Today’s feast calls us to look beyond the limitations and idiosyncrasies of each member of our family, to see God in each other. Nothing has been more battered and broken – nothing has changed more – than the family. Family life is no longer a value in our society.

We have begun a holy year asking for God’s forgiveness for not loving him and one another enough! God has a plan for us – for our individual families and for the entire family of mankind – and we are included in that plan.  As we celebrate this feast of the holy family, we are called to rebuild our own individual families. Our attempts to rebuild our families begin.

In Bethlehem, where our faith has gathered us to witness the incarnation of the Son of God!  With the eyes of our heart, we gaze at God’s humility and love which comes to us as a child. Like Mary and Joseph, we ponder this mystery – of God taking our flesh and becoming one of us. On this feast of the holy family, the church invites us to reconsider what the word “commitment” means.

  1. so many of our families have suffered divisions caused by divorce, illness, death, or financial problems.
  2. so many families do not communicate, and they begin to fall apart.
  3. so many hearts of parents are broken as their children declare independence from family, from morality, from the church, from the authority of any kind.

The voice of the church cries out to all families today, pleading for a conversion to the truth of Christian marriage and moral values as taught by the holy family of Nazareth. What can we do about the breakdown of the family in our culture?

  1. We can examine our family and see if it has fallen – for society’s lack of values.
  2. Has our family lost a sense of sin?
  3. Has our family abandoned traditional moral and family values?
  4. Has our family been caught – up in the false notion that material possessions are the answer to our search for happiness rather than spiritual values?
  5. In our family,  do we desire to obtain material things rather than spiritual values?
  6. In our family is the voice of the church simply crying – out in the wilderness?
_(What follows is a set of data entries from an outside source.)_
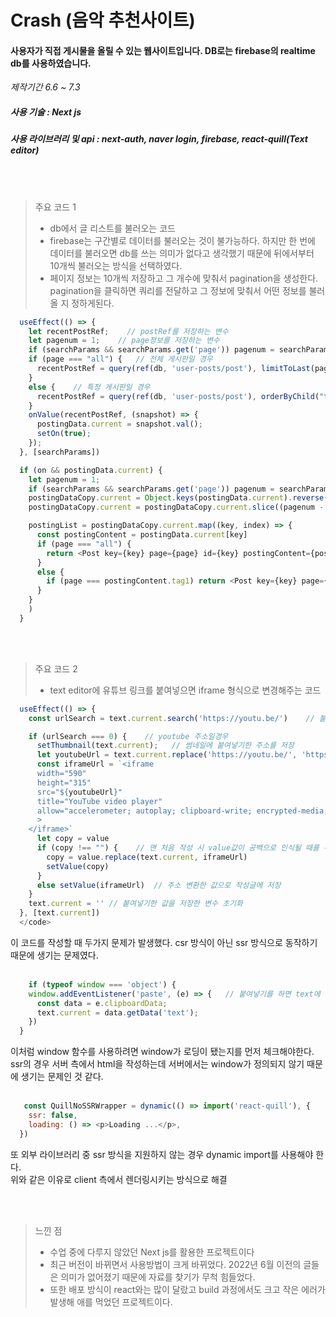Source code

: Crash (음악 추천사이트)
========
#### 사용자가 직접 게시물을 올릴 수 있는 웹사이트입니다. DB로는 firebase의 realtime db를 사용하였습니다.
*제작기간 6.6 ~ 7.3*

##### 사용 기술 : Next js
##### 사용 라이브러리 및 api : next-auth, naver login, firebase, react-quill(Text editor)
<br><br>
> 주요 코드 1
> * db에서 글 리스트를 불러오는 코드
> * firebase는 구간별로 데이터를 불러오는 것이 불가능하다. 하지만 한 번에 데이터를 불러오면 db를 쓰는 의미가 없다고 생각했기 때문에 뒤에서부터 10개씩 불러오는 방식을 선택하였다.
> * 페이지 정보는 10개씩 저장하고 그 개수에 맞춰서 pagination을 생성한다. pagination을 클릭하면 쿼리를 전달하고 그 정보에 맞춰서 어떤 정보를 불러올 지 정하게된다.

```js
  useEffect(() => {
    let recentPostRef;    // postRef를 저장하는 변수
    let pagenum = 1;    // page정보를 저장하는 변수
    if (searchParams && searchParams.get('page')) pagenum = searchParams.get('page')    // page의 params가 있을 경우 pagenum에 정보를 저장
    if (page === "all") {   // 전체 게시판일 경우
      recentPostRef = query(ref(db, 'user-posts/post'), limitToLast(pagenum * 10))    // 페이지에 맞춰서 10개씩만 불러옴
    }  
    else {    // 특정 게시판일 경우
      recentPostRef = query(ref(db, 'user-posts/post'), orderByChild("tag1"), equalTo(page), limitToLast(pagenum * 10))   // 지정한 게시판의 데이터만 10개씩 불러옴
    }
    onValue(recentPostRef, (snapshot) => {
      postingData.current = snapshot.val();
      setOn(true);
    });
  }, [searchParams])

  if (on && postingData.current) {
    let pagenum = 1;
    if (searchParams && searchParams.get('page')) pagenum = searchParams.get('page')
    postingDataCopy.current = Object.keys(postingData.current).reverse()    // 불러온 데이터를 최신순으로 배치
    postingDataCopy.current = postingDataCopy.current.slice((pagenum - 1) * 10, pagenum * 10);    // 불러온 데이터를 현재 페이지 정보에 맞게 자름

    postingList = postingDataCopy.current.map((key, index) => {
      const postingContent = postingData.current[key]
      if (page === "all") {
        return <Post key={key} page={page} id={key} postingContent={postingContent}/>
      }
      else {
        if (page === postingContent.tag1) return <Post key={key} page={page} id={key} postingContent={postingContent}/>
      }
    }
    )
  }
```
          
<br><br>
> 주요 코드 2
> * text editor에 유튜브 링크를 붙여넣으면 iframe 형식으로 변경해주는 코드

```js
  useEffect(() => {
    const urlSearch = text.current.search('https://youtu.be/')    // 붙여넣기한 text가 지정된 형식인지 검사

    if (urlSearch === 0) {    // youtube 주소일경우
      setThumbnail(text.current);   // 썸네일에 붙여넣기한 주소를 저장
      let youtubeUrl = text.current.replace('https://youtu.be/', 'https://youtube.com/embed/')   // youtube 링크를 iframe 형식에 맞춰서 주소 변환
      const iframeUrl = `<iframe
      width="590"
      height="315"
      src="${youtubeUrl}"
      title="YouTube video player"
      allow="accelerometer; autoplay; clipboard-write; encrypted-media; gyroscope; picture-in-picture; web-share"
      >
    </iframe>`
      let copy = value
      if (copy !== "") {    // 맨 처음 작성 시 value값이 공백으로 인식될 때를 위한 코드
        copy = value.replace(text.current, iframeUrl)
        setValue(copy)
      }
      else setValue(iframeUrl)  // 주소 변환한 값으로 작성글에 저장
    }
    text.current = '' // 붙여넣기한 값을 저장한 변수 초기화
  }, [text.current])
  </code>
```
  
이 코드를 작성할 때 두가지 문제가 발생했다. csr 방식이 아닌 ssr 방식으로 동작하기 때문에 생기는 문제였다.
<br><br>

```js
    if (typeof window === 'object') {
    window.addEventListener('paste', (e) => {   // 붙여넣기를 하면 text에 정보를 저장
      const data = e.clipboardData;
      text.current = data.getData('text');
    })
  }
```

이처럼 window 함수를 사용하려면 window가 로딩이 됐는지를 먼저 체크해야한다.<br>
ssr의 경우 서버 측에서 html을 작성하는데 서버에서는 window가 정의되지 않기 때문에 생기는 문제인 것 같다.
<br><br>

```js
   const QuillNoSSRWrapper = dynamic(() => import('react-quill'), {    // 클라이언트 측에서 동적으로 모듈을 로딩하게 하는 방법. 안하면 오류가 발생
    ssr: false,
    loading: () => <p>Loading ...</p>,
  })
```

또 외부 라이브러리 중 ssr 방식을 지원하지 않는 경우 dynamic import를 사용해야 한다.<br>
위와 같은 이유로 client 측에서 렌더링시키는 방식으로 해결

<br><br>

>느낀 점
> * 수업 중에 다루지 않았던 Next js를 활용한 프로젝트이다
> * 최근 버전이 바뀌면서 사용방법이 크게 바뀌었다. 2022년 6월 이전의 글들은 의미가 없어졌기 때문에 자료를 찾기가 무척 힘들었다.
> * 또한 배포 방식이 react와는 많이 달랐고 build 과정에서도 크고 작은 에러가 발생해 애를 먹었던 프로젝트이다.
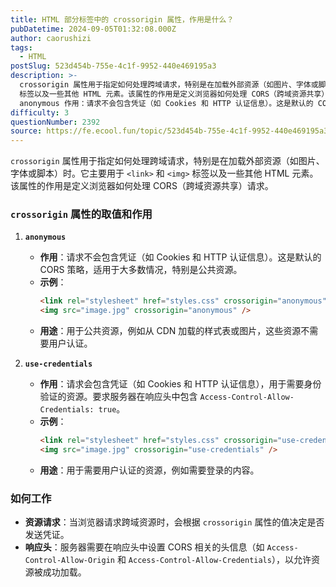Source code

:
 ```yaml
---
title: HTML 部分标签中的 crossorigin 属性，作用是什么？
pubDatetime: 2024-09-05T01:32:08.000Z
author: caorushizi
tags:
  - HTML
postSlug: 523d454b-755e-4c1f-9952-440e469195a3
description: >-
  crossorigin 属性用于指定如何处理跨域请求，特别是在加载外部资源（如图片、字体或脚本）时。它主要用于 <link> 和 <img>
  标签以及一些其他 HTML 元素。该属性的作用是定义浏览器如何处理 CORS（跨域资源共享）请求。 crossorigin 属性的取值和作用
  anonymous 作用：请求不会包含凭证（如 Cookies 和 HTTP 认证信息）。这是默认的 CORS 策略
difficulty: 3
questionNumber: 2392
source: https://fe.ecool.fun/topic/523d454b-755e-4c1f-9952-440e469195a3
---
```


`crossorigin` 属性用于指定如何处理跨域请求，特别是在加载外部资源（如图片、字体或脚本）时。它主要用于 `<link>` 和 `<img>` 标签以及一些其他 HTML 元素。该属性的作用是定义浏览器如何处理 CORS（跨域资源共享）请求。

### **`crossorigin` 属性的取值和作用**

1. **`anonymous`**

   - **作用**：请求不会包含凭证（如 Cookies 和 HTTP 认证信息）。这是默认的 CORS 策略，适用于大多数情况，特别是公共资源。
   - **示例**：
     ```html
     <link rel="stylesheet" href="styles.css" crossorigin="anonymous" />
     <img src="image.jpg" crossorigin="anonymous" />
     ```
   - **用途**：用于公共资源，例如从 CDN 加载的样式表或图片，这些资源不需要用户认证。

2. **`use-credentials`**

   - **作用**：请求会包含凭证（如 Cookies 和 HTTP 认证信息），用于需要身份验证的资源。要求服务器在响应头中包含 `Access-Control-Allow-Credentials: true`。
   - **示例**：
     ```html
     <link rel="stylesheet" href="styles.css" crossorigin="use-credentials" />
     <img src="image.jpg" crossorigin="use-credentials" />
     ```
   - **用途**：用于需要用户认证的资源，例如需要登录的内容。

### **如何工作**

- **资源请求**：当浏览器请求跨域资源时，会根据 `crossorigin` 属性的值决定是否发送凭证。
- **响应头**：服务器需要在响应头中设置 CORS 相关的头信息（如 `Access-Control-Allow-Origin` 和 `Access-Control-Allow-Credentials`），以允许资源被成功加载。
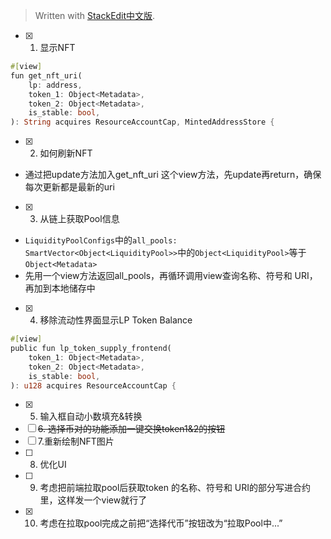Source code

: 


> Written with [StackEdit中文版](https://stackedit.cn/).

- [x] 1. 显示NFT
```rust
#[view]  
fun get_nft_uri(  
    lp: address,  
    token_1: Object<Metadata>,  
    token_2: Object<Metadata>,  
    is_stable: bool,  
): String acquires ResourceAccountCap, MintedAddressStore {
```
- [x] 2. 如何刷新NFT
- 通过把update方法加入get_nft_uri 这个view方法，先update再return，确保每次更新都是最新的uri
- [x] 3. 从链上获取Pool信息
- `LiquidityPoolConfigs`中的`all_pools: SmartVector<Object<LiquidityPool>>`中的`Object<LiquidityPool>`等于`Object<Metadata>`
- 先用一个view方法返回all_pools，再循环调用view查询名称、符号和 URI，再加到本地储存中

- [x] 4. 移除流动性界面显示LP Token Balance
```rust
#[view]  
public fun lp_token_supply_frontend(  
    token_1: Object<Metadata>,  
    token_2: Object<Metadata>,  
    is_stable: bool,  
): u128 acquires ResourceAccountCap {
```
- [x] 5. 输入框自动小数填充&转换
- [ ] ~~6. 选择币对的功能添加一键交换token1&2的按钮~~
- [ ] 7.重新绘制NFT图片
- [ ] 8. 优化UI
- [ ] 9. 考虑把前端拉取pool后获取token 的名称、符号和 URI的部分写进合约里，这样发一个view就行了
- [x] 10. 考虑在拉取pool完成之前把“选择代币”按钮改为“拉取Pool中...”
<!--stackedit_data:
eyJoaXN0b3J5IjpbOTYzMDU4MDM2LDE5MjQ2OTczNjMsLTE5Nz
k4ODIxMywtMzkxMTgzNTQ5LDY1ODEwNjc5Niw5MDQ3MzgzODks
NzU5MjI4MjQ1LC0yMDY0MzkxNTA3LC0xNDI4ODYwNTE4LC03NT
IwNDUyNDYsLTIwNzUxNjYzMTQsLTk3MTk1MDAyNywxMTE3NDAy
NDQ2LC0zODY3MzY5MTQsMTkxOTIxNzEzNCwxNzU4NzcyMDEzLD
M1NzUzMjMwOSwxNjAwMTM0NTE3LDIwNjYxOTExODBdfQ==
-->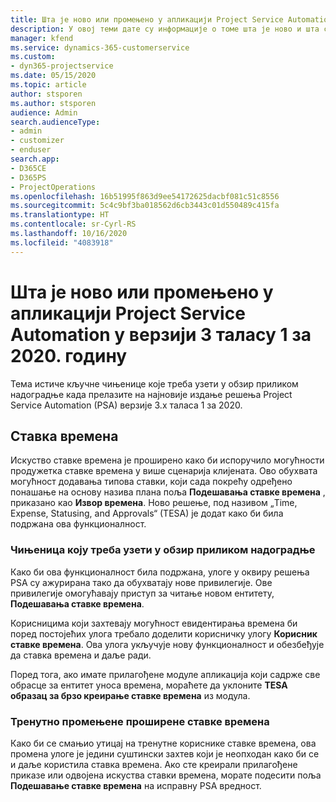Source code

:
 ```yaml
---
title: Шта је ново или промењено у апликацији Project Service Automation у верзији 3.x таласу 1 за 2020. годину
description: У овој теми дате су информације о томе шта је ново и шта се променило у решењу Project Service Automation у верзији 3 таласу 1 за 2020.
manager: kfend
ms.service: dynamics-365-customerservice
ms.custom:
- dyn365-projectservice
ms.date: 05/15/2020
ms.topic: article
author: stsporen
ms.author: stsporen
audience: Admin
search.audienceType:
- admin
- customizer
- enduser
search.app:
- D365CE
- D365PS
- ProjectOperations
ms.openlocfilehash: 16b51995f863d9ee54172625dacbf081c51c8556
ms.sourcegitcommit: 5c4c9bf3ba018562d6cb3443c01d550489c415fa
ms.translationtype: HT
ms.contentlocale: sr-Cyrl-RS
ms.lasthandoff: 10/16/2020
ms.locfileid: "4083918"
---
```

# <a name="whats-new-or-changed-in-project-service-automation-version-3-wave-1-2020"></a>Шта је ново или промењено у апликацији Project Service Automation у верзији 3 таласу 1 за 2020. годину
Тема истиче кључне чињенице које треба узети у обзир приликом надоградње када прелазите на најновије издање решења Project Service Automation (PSA) верзије 3.x таласа 1 за 2020.

## <a name="time-entry"></a>Ставка времена
Искуство ставке времена је проширено како би испоручило могућности продужетка ставке времена у више сценарија клијената. Ово обухвата могућност додавања типова ставки, који сада покрећу одређено понашање на основу назива плана поља **Подешавања ставке времена** , приказано као **Извор времена**. Ново решење, под називом „Time, Expense, Statusing, and Approvals“ (TESA) је додат како би била подржана ова функционалност.

### <a name="upgrade-consideration"></a>Чињеница коју треба узети у обзир приликом надоградње
Како би ова функционалност била подржана, улоге у оквиру решења PSA су ажурирана тако да обухватају нове привилегије. Ове привилегије омогућавају приступ за читање новом ентитету, **Подешавања ставке времена**.

Корисницима који захтевају могућност евидентирања времена би поред постојећих улога требало доделити корисничку улогу **Корисник ставке времена**. Ова улога укључује нову функционалност и обезбеђује да ставка времена и даље ради.

Поред тога, ако имате прилагођене модуле апликација који садрже све обрасце за ентитет уноса времена, мораћете да уклоните **TESA образац за брзо креирање ставке времена** из модула.

### <a name="currently-extended-time-entry-changes"></a>Тренутно промењене проширене ставке времена
Како би се смањио утицај на тренутне кориснике ставке времена, ова промена улоге је једини суштински захтев који је неопходан како би се и даље користила ставка времена. Ако сте креирали прилагођене приказе или одвојена искуства ставки времена, морате подесити поља **Подешавање ставке времена** на исправну PSA вредност.
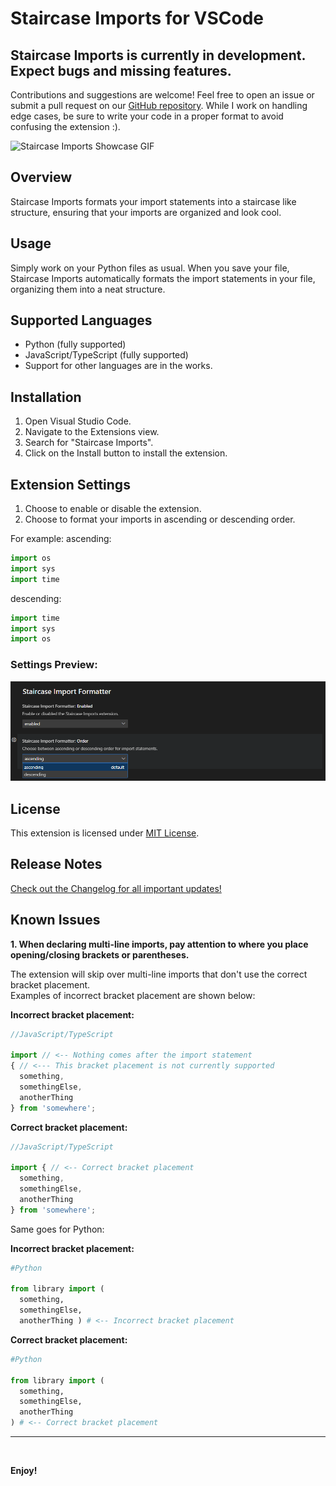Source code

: # Staircase Imports for VSCode

## Staircase Imports is currently in development. Expect bugs and missing features.

Contributions and suggestions are welcome! Feel free to open an issue or submit a pull request on our [GitHub repository](https://github.com/MyPingO/staircase-imports).
While I work on handling edge cases, be sure to write your code in a proper format to avoid confusing the extension :).

![Staircase Imports Showcase GIF](https://github.com/MyPingO/staircase-imports/raw/master/media/Demo.gif)

## Overview

Staircase Imports formats your import statements into a staircase like structure, ensuring that your imports are organized and look cool.

## Usage

Simply work on your Python files as usual. When you save your file, Staircase Imports automatically formats the import statements in your file, organizing them into a neat structure.

## Supported Languages

- Python (fully supported)
- JavaScript/TypeScript (fully supported)
- Support for other languages are in the works.

## Installation

1. Open Visual Studio Code.
2. Navigate to the Extensions view.
3. Search for "Staircase Imports".
4. Click on the Install button to install the extension.

## Extension Settings

1. Choose to enable or disable the extension.
2. Choose to format your imports in ascending or descending order.

For example:
ascending:

```python
import os
import sys
import time
```

descending:

```python
import time
import sys
import os
```

### Settings Preview:

![Extension Settings Image](media/settings.png)


## License

This extension is licensed under [MIT License](LICENSE).

## Release Notes

[Check out the Changelog for all important updates!](CHANGELOG.md)

## Known Issues

**1. When declaring multi-line imports, pay attention to where you place opening/closing brackets or parentheses.**  

The extension will skip over multi-line imports that don't use the correct bracket placement.  
Examples of incorrect bracket placement are shown below:

**Incorrect bracket placement:**

```javascript
//JavaScript/TypeScript

import // <-- Nothing comes after the import statement
{ // <--- This bracket placement is not currently supported
  something,
  somethingElse,
  anotherThing
} from 'somewhere';
```

**Correct bracket placement:**

```javascript
//JavaScript/TypeScript

import { // <-- Correct bracket placement
  something,
  somethingElse,
  anotherThing
} from 'somewhere';
```

Same goes for Python:

**Incorrect bracket placement:**

```python
#Python

from library import (
  something,
  somethingElse,
  anotherThing ) # <-- Incorrect bracket placement
```

**Correct bracket placement:**

```python
#Python

from library import (
  something,
  somethingElse,
  anotherThing 
) # <-- Correct bracket placement
```

---
<br>

**Enjoy!**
On this feast of the Holy Family, every family needs to meditate on what the holy family is and calls us to be. The best advice for families today is the advice given by Saint Paul 2000 years ago, and it still applies today.

“Bear with one another. Forgive one another.  And over all these virtues, put on love, which binds the rest together and makes them perfect.”

Enjoy your families. You don’t know how long you will have them!